Le immagini, le espressioni, i simboli che usava nelle sue omelie erano molto efficaci. Una di queste era la scelta all’ingiù! Ovvero, la scelta di Gesù Cristo che deve alimentare e motivare ogni scelta cristiana; soprattutto quella vocazionale missionaria e dei religiosi. Lo diceva a tutti noi, ai giovani saveriani tentati dalla comodità, dalla scelta all’in su…, dello status, della carriera, degli studi invece che del servizio, dell’umiltà, dell’amore ai poveri. 

Aveva una concezione sportiva della vita, della fede, della missione e delle inevitabili difficoltà. E la condivideva con gli altri, aiutando molti ad uscire dalla sofferenza, a intravedere una luce, una speranza.
Leggeva decine e decine di libri, ma non scriveva una riga. Leggeva, rifletteva, discuteva…  Affrontare un dialogo con lui, su questioni teologiche, pastorali, formative o umane, risultava sempre un’avventura avvincente. Faceva bene al cuore e alla mente. Era l’incarnazione di una riflessione teologica e umana… inarrestabile e dentro una visione del mondo attualissima, più avanti di quella di tanti giovani… Immagino che, come ci aveva promesso, p. Giacomo avrà già fatto molte domande al Padre Eterno, come sempre lo chiamava lui, sui motivi di tanta confusione nell’universo. Almeno adesso, dovrebbe avere tutto chiaro, mentre la nostra “confusione” continua!
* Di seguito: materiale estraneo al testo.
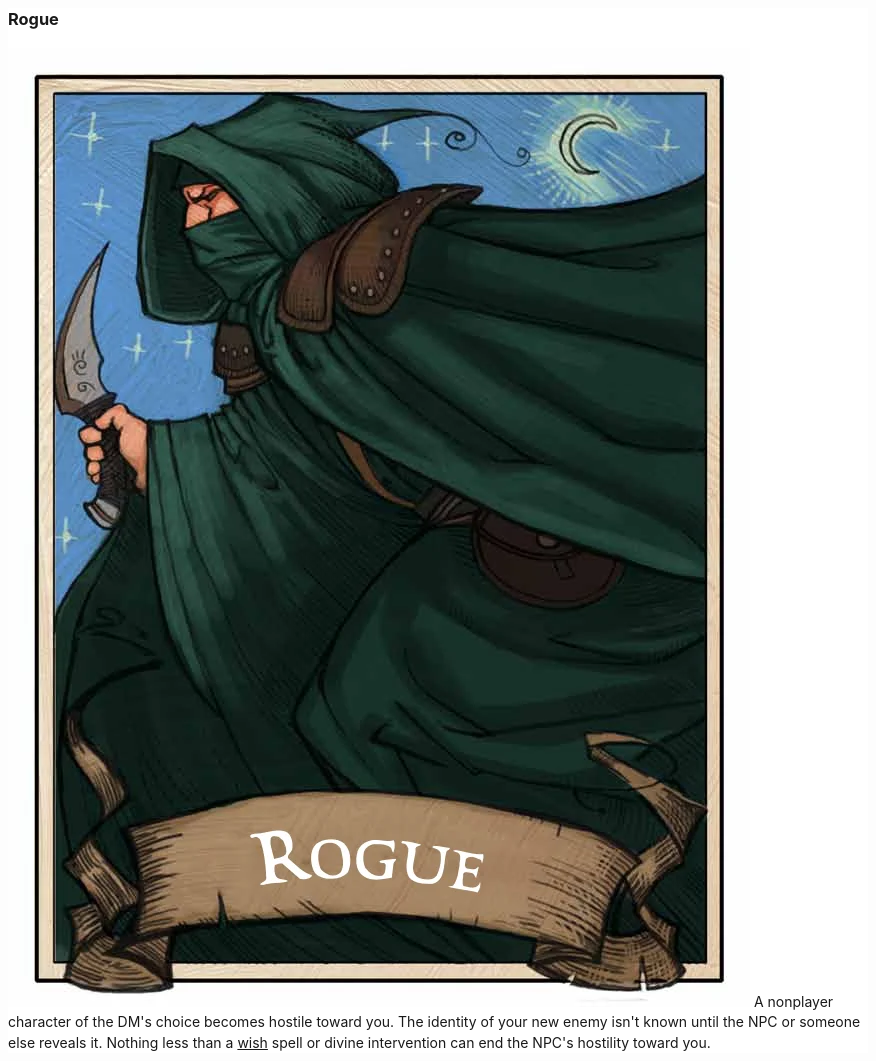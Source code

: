 ### Rogue
![](z_compendium/decks/img/19-rogue.webp#card)
A nonplayer character of the DM's choice becomes hostile toward you. The identity of your new enemy isn't known until the NPC or someone else reveals it. Nothing less than a [wish](z_compendium/spells/wish.md) spell or divine intervention can end the NPC's hostility toward you.
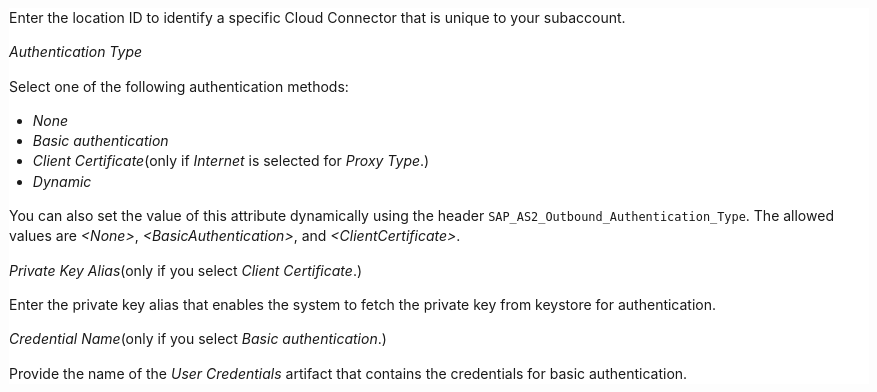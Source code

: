 

</td>
<td valign="top">

Enter the location ID to identify a specific Cloud Connector that is unique to your subaccount.



</td>
</tr>
<tr>
<td valign="top">

*Authentication Type* 



</td>
<td valign="top">

Select one of the following authentication methods:

-   *None*
-   *Basic authentication*
-   *Client Certificate*\(only if *Internet* is selected for *Proxy Type*.\)
-   *Dynamic*

You can also set the value of this attribute dynamically using the header `SAP_AS2_Outbound_Authentication_Type`. The allowed values are *<None\>*, *<BasicAuthentication\>*, and *<ClientCertificate\>*.



</td>
</tr>
<tr>
<td valign="top">

*Private Key Alias*\(only if you select *Client Certificate*.\)



</td>
<td valign="top">

Enter the private key alias that enables the system to fetch the private key from keystore for authentication.



</td>
</tr>
<tr>
<td valign="top">

*Credential Name*\(only if you select *Basic authentication*.\)



</td>
<td valign="top">

Provide the name of the *User Credentials* artifact that contains the credentials for basic authentication.
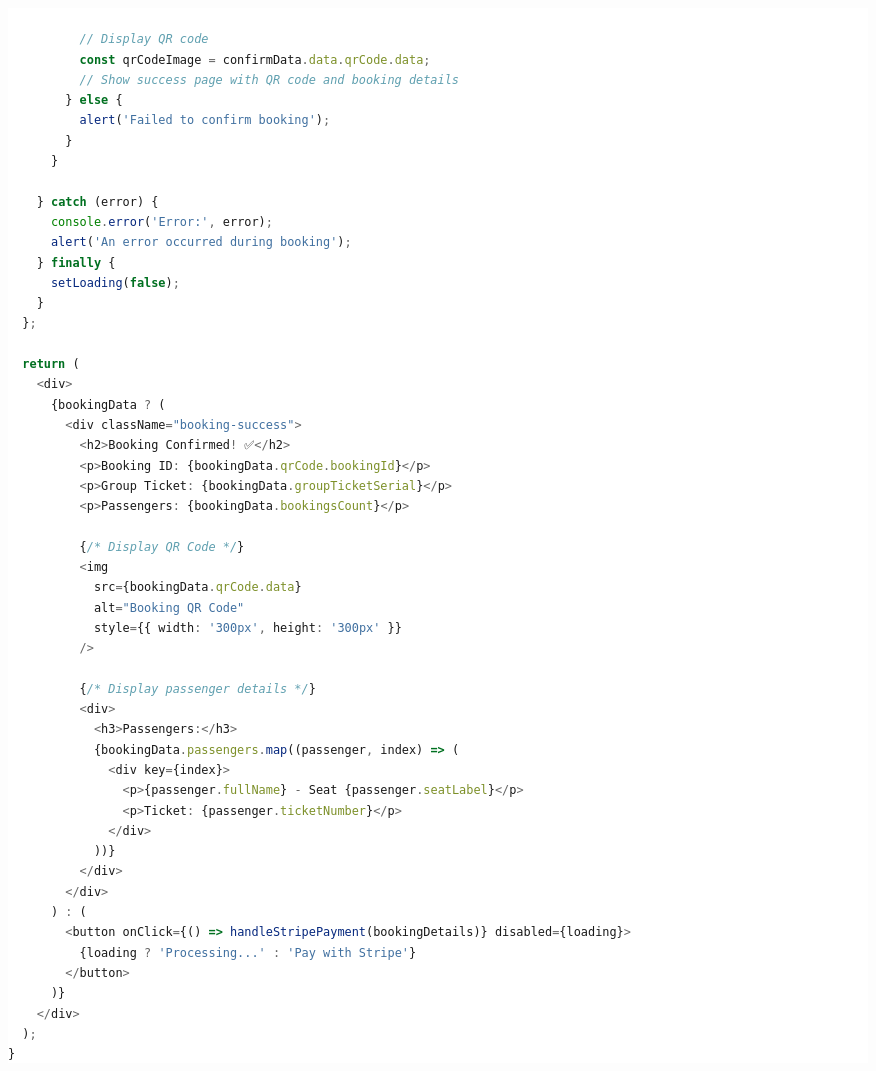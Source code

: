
 ```typescript
          
          // Display QR code
          const qrCodeImage = confirmData.data.qrCode.data;
          // Show success page with QR code and booking details
        } else {
          alert('Failed to confirm booking');
        }
      }

    } catch (error) {
      console.error('Error:', error);
      alert('An error occurred during booking');
    } finally {
      setLoading(false);
    }
  };

  return (
    <div>
      {bookingData ? (
        <div className="booking-success">
          <h2>Booking Confirmed! ✅</h2>
          <p>Booking ID: {bookingData.qrCode.bookingId}</p>
          <p>Group Ticket: {bookingData.groupTicketSerial}</p>
          <p>Passengers: {bookingData.bookingsCount}</p>
          
          {/* Display QR Code */}
          <img 
            src={bookingData.qrCode.data} 
            alt="Booking QR Code"
            style={{ width: '300px', height: '300px' }}
          />
          
          {/* Display passenger details */}
          <div>
            <h3>Passengers:</h3>
            {bookingData.passengers.map((passenger, index) => (
              <div key={index}>
                <p>{passenger.fullName} - Seat {passenger.seatLabel}</p>
                <p>Ticket: {passenger.ticketNumber}</p>
              </div>
            ))}
          </div>
        </div>
      ) : (
        <button onClick={() => handleStripePayment(bookingDetails)} disabled={loading}>
          {loading ? 'Processing...' : 'Pay with Stripe'}
        </button>
      )}
    </div>
  );
}
```
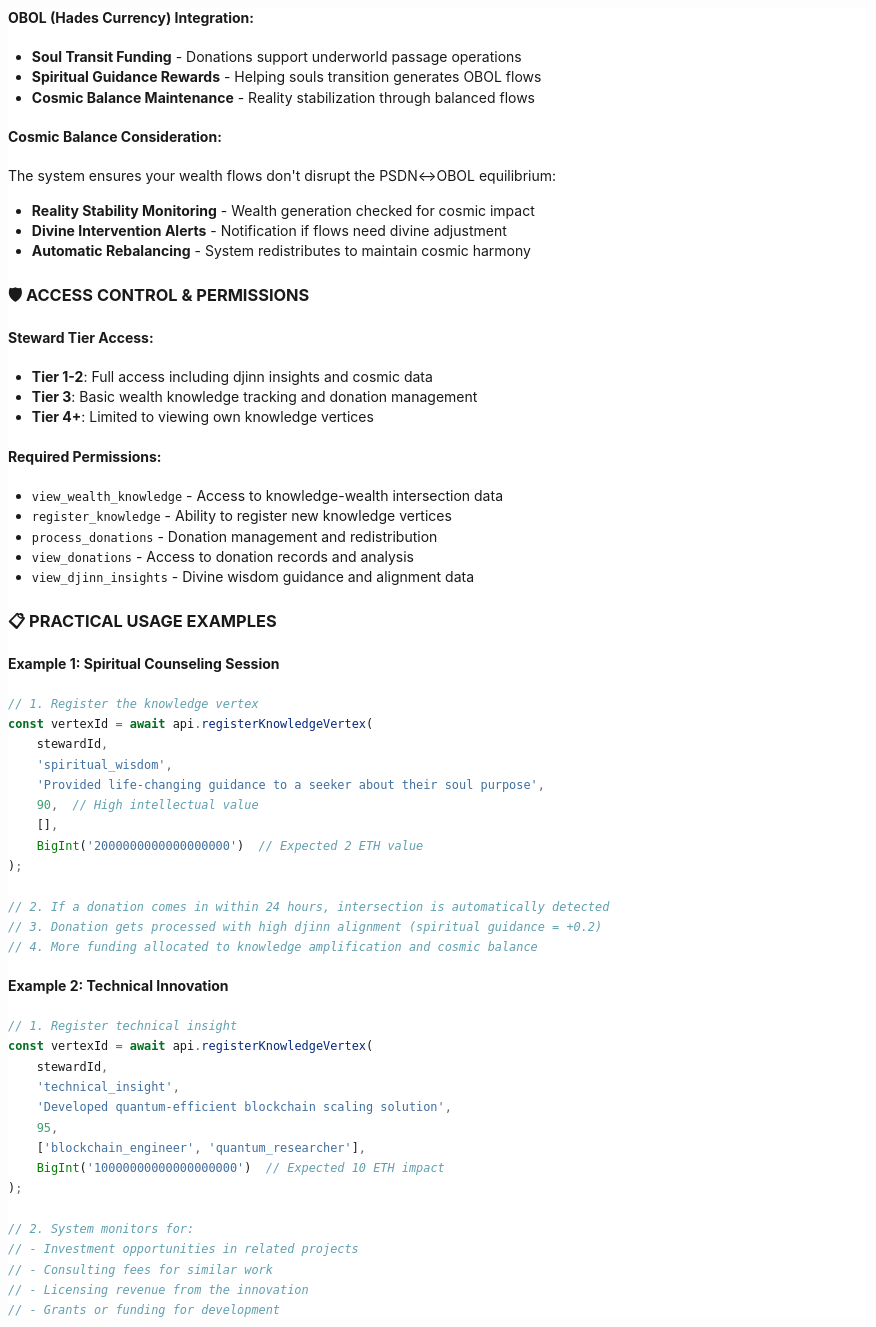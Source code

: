#### **OBOL (Hades Currency) Integration:**
- **Soul Transit Funding** - Donations support underworld passage operations
- **Spiritual Guidance Rewards** - Helping souls transition generates OBOL flows
- **Cosmic Balance Maintenance** - Reality stabilization through balanced flows

#### **Cosmic Balance Consideration:**
The system ensures your wealth flows don't disrupt the PSDN↔OBOL equilibrium:
- **Reality Stability Monitoring** - Wealth generation checked for cosmic impact
- **Divine Intervention Alerts** - Notification if flows need divine adjustment
- **Automatic Rebalancing** - System redistributes to maintain cosmic harmony

### 🛡️ **ACCESS CONTROL & PERMISSIONS**

#### **Steward Tier Access:**
- **Tier 1-2**: Full access including djinn insights and cosmic data
- **Tier 3**: Basic wealth knowledge tracking and donation management
- **Tier 4+**: Limited to viewing own knowledge vertices

#### **Required Permissions:**
- `view_wealth_knowledge` - Access to knowledge-wealth intersection data
- `register_knowledge` - Ability to register new knowledge vertices
- `process_donations` - Donation management and redistribution
- `view_donations` - Access to donation records and analysis
- `view_djinn_insights` - Divine wisdom guidance and alignment data

### 📋 **PRACTICAL USAGE EXAMPLES**

#### **Example 1: Spiritual Counseling Session**
```typescript
// 1. Register the knowledge vertex
const vertexId = await api.registerKnowledgeVertex(
    stewardId,
    'spiritual_wisdom',
    'Provided life-changing guidance to a seeker about their soul purpose',
    90,  // High intellectual value
    [],
    BigInt('2000000000000000000')  // Expected 2 ETH value
);

// 2. If a donation comes in within 24 hours, intersection is automatically detected
// 3. Donation gets processed with high djinn alignment (spiritual guidance = +0.2)
// 4. More funding allocated to knowledge amplification and cosmic balance
```

#### **Example 2: Technical Innovation**
```typescript
// 1. Register technical insight
const vertexId = await api.registerKnowledgeVertex(
    stewardId,
    'technical_insight',
    'Developed quantum-efficient blockchain scaling solution',
    95,
    ['blockchain_engineer', 'quantum_researcher'],
    BigInt('10000000000000000000')  // Expected 10 ETH impact
);

// 2. System monitors for:
// - Investment opportunities in related projects
// - Consulting fees for similar work
// - Licensing revenue from the innovation
// - Grants or funding for development
```
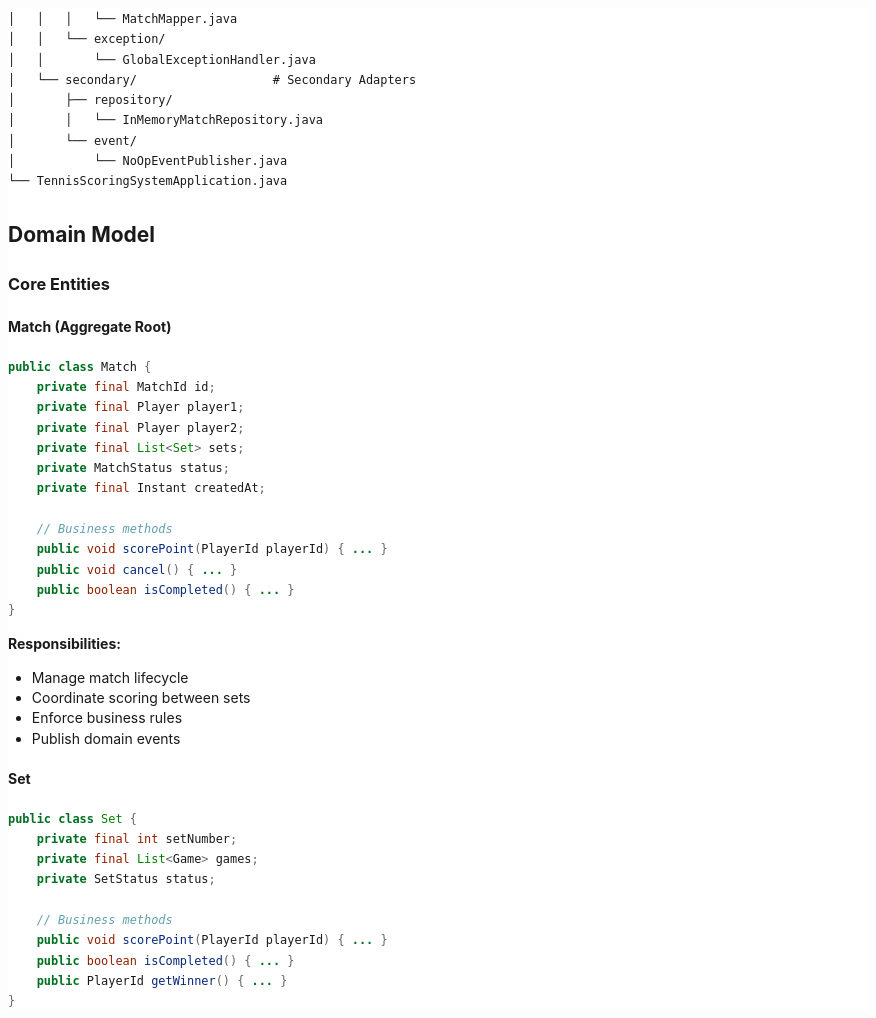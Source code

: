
 ```
│   │   │   └── MatchMapper.java
│   │   └── exception/
│   │       └── GlobalExceptionHandler.java
│   └── secondary/                   # Secondary Adapters
│       ├── repository/
│       │   └── InMemoryMatchRepository.java
│       └── event/
│           └── NoOpEventPublisher.java
└── TennisScoringSystemApplication.java
```

## Domain Model

### Core Entities

#### Match (Aggregate Root)
```java
public class Match {
    private final MatchId id;
    private final Player player1;
    private final Player player2;
    private final List<Set> sets;
    private MatchStatus status;
    private final Instant createdAt;
    
    // Business methods
    public void scorePoint(PlayerId playerId) { ... }
    public void cancel() { ... }
    public boolean isCompleted() { ... }
}
```

**Responsibilities:**
- Manage match lifecycle
- Coordinate scoring between sets
- Enforce business rules
- Publish domain events

#### Set
```java
public class Set {
    private final int setNumber;
    private final List<Game> games;
    private SetStatus status;
    
    // Business methods
    public void scorePoint(PlayerId playerId) { ... }
    public boolean isCompleted() { ... }
    public PlayerId getWinner() { ... }
}
```
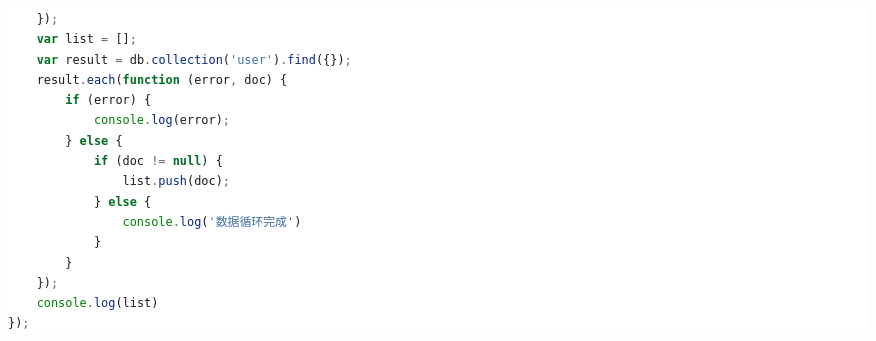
```javascript
    });
    var list = [];
    var result = db.collection('user').find({});
    result.each(function (error, doc) {
        if (error) {
            console.log(error);
        } else {
            if (doc != null) {
                list.push(doc);
            } else {
                console.log('数据循环完成')
            }
        }
    });
    console.log(list)
});
```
Giacomo, in questi anni, era il nostro lolo (nonno). Incarnava la bellezza - e la drammaticità - dell'essere adulto, del diventare anziani. “Non abbiate paura dei cambiamenti”, confidava ad alcuni suoi giovani confratelli. A voi familiari, a noi saveriani, a voi comunità tutta di Borno un invito: coltivate una memoria vivente di p. Giacomo! Lui appartiene a questa comunità, nato dalle vostre radici; è un vostro “tesoro”, insieme ad altri, da non perdere.

Caro Giacomo, per tanti di noi sei stato l’ispirazione e l’indicazione per un cammino autenticamente umano nella vita religiosa-missionaria, lontano da ogni forma di clericalismo o pretesa di definire Dio secondo certi schemi superati. Per tutti noi, era importante avere la tua voce scomoda che ti fa pensare a modi diversi di essere discepoli missionari di Gesù. Per te, essere missionario non è stato un mestiere, o un semplice servizio reso agli altri, ma un modo concreto di vivere la fede cristiana; un vero e proprio stile di vita, parte della tua identità.
Giacomo, il cammino continua, tu rimarrai per noi l’interprete di uno stile missionario audace e sempre in dialogo col mondo. Grazie! Maraming salamat po, padre.